What I found annoying is the promotion of CBT and GET in this study.
Even with these mixed results, extraversion is a potentially important factor in understanding how CFS develops and is sustained in individuals because extraversion correlates with subjective well-being [29–32] and guiding a person to act in a more extraverted manner can increase subjective well-being [33]. Such an effect, along with the positive effects of extraversion on exercise behavior [24–26], may explain some of the benefits of cognitive behavioral and graded exercise therapies in CFS [34–36]. That is, acting in an extraverted way may have a “navigational effect” that positively alters the daily experience of fatigue, pain, and associated negative mood states described by people with CFS.
Why make "subjective well-being" the aim? If one is treating Cancer, say, the size of the tumour is the most important thing, rather than "subjective well-being".
Regarding CBT, studies like the three looked at in Wiborg et al. (2010) suggest people aren't necessarily more active in total. So very speculative.
The slight attenuation of the effect in MZ compared to DZ pairs suggests that the association between low extraversion and both definitions of chronic fatigue may be somewhat confounded by familial factors. Nevertheless, the strong association that remained in the MZ pairs, even when controlling for shared genetics, is consistent with the hypothesis that, to an important degree, extraversion affects fatigue, fatigue affects extraversion, and the relationship may be mutually reinforcing, regardless of the initial direction of causation.
There was no evidence in this study that I could see that showed the relationship was reinforcing. This part is taken from the results section - if they want to speculate, I think it would have been better in the discussion section to make it clear what was and wasn't found.

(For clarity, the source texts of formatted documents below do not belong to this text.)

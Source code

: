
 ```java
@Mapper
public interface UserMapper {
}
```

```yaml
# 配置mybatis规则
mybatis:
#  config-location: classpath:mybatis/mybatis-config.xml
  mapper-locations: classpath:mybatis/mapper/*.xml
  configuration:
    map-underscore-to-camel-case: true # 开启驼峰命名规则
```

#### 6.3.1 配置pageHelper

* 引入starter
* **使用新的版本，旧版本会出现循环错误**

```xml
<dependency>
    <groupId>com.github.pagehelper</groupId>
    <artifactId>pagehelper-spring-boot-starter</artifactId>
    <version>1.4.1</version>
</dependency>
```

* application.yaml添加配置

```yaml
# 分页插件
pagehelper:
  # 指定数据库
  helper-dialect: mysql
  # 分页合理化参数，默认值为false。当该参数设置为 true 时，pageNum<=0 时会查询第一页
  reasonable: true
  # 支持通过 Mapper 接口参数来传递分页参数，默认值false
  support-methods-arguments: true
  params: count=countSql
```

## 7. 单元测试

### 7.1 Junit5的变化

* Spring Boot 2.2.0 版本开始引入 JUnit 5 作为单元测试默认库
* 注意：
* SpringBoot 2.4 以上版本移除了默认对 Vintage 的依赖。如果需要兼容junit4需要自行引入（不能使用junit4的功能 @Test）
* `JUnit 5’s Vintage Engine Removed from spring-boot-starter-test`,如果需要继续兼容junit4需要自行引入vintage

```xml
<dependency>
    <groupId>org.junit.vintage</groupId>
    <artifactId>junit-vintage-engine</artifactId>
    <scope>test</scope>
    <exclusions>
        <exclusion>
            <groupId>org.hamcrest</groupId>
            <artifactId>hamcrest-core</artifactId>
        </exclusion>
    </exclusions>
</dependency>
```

These results may have important implications for clinical interventions for people with CFS. Considerable evidence suggests that extraverted individuals tend to achieve greater levels of subjective well-being than introverted individuals [30, 31]. Self-reports and spousal reports of dispositional extraversion and overall positive affect have shown reasonably robust correlations that vary in the range of 0.10 to 0.70 [29, 32] across various ages and cultures [46]. Evidence also indicates that guiding introverted people toward acting as if they were extraverted can increase subjective well-being [33]. That is, positive affect tends to follow on what individuals do regardless of what traits they have or who they are [33, 47]. Therefore, this navigational effect of “doing” may positively alter a person’s daily experience of fatigue and well-being. Clinically, therapeutic efforts can capitalize on this effect to reverse the slide toward greater introversion in everyday life —an outcome to which individuals with CFS may be prone. Consistent with this approach, several randomized clinical trials have demonstrated that cognitive–behavioral and graded exercise interventions that focus on increasing social and physical activity are efficacious in lowering fatigue and improving physical function in people with CFS [36, 48–54]. In addition, higher extraversion has also been shown to predict positive response to both antidepressant medication and cognitive– behavioral interventions [34, 35].
Again, is one interested in "subjective well-being" or actually treating the illness? Making people more extraverted might mean they don't self-report as ill, but that's not dealing with the core illness.
Also, CBT and graded activity programs doesn't necessarily mean people do more in total.
An alternative interpretation of this is that graded activity-oriented CBT and graded activity programs do make people more extraverted and that could wholly or partly explain some subjective improvements reported (without objective improvements).
Concluding paragraph:
In conclusion, we found that higher emotional instability and lower extraversion were linked to chronic fatigue, such that emotional instability acted through shared genetic mechanisms and extraversion acted primarily through a bidirectional, causal pathway. Behavioral prevention and intervention strategies can be used to mitigate or reverse the development and maintenance of CFS and other fatiguing illness. Taking an extraverted approach in day-to-day interactions may have a “navigational” effect that lowers morbidity and improves subjective well-being and functioning in people who suffer from chronic fatigue.
I'm pretty sure extraversion hasn't been measured before and after CBT or GET in CFS, so what they are saying is all very speculative, particularly for a concluding paragraph. Similarly, going the other way, there are no specific studies mentioned showing that any intervention that caused people with CFS to be more extraverted, improved scores.
I've just noticed in the abstract, they also have this in the conclusions section:
Whereas emotional instability and chronic fatigue are linked by shared genetic mechanisms, the relationship with extraversion may be causal and bidirectional.
They've produced no evidence that it was bidirectional. All they found was a correlation/association between the two.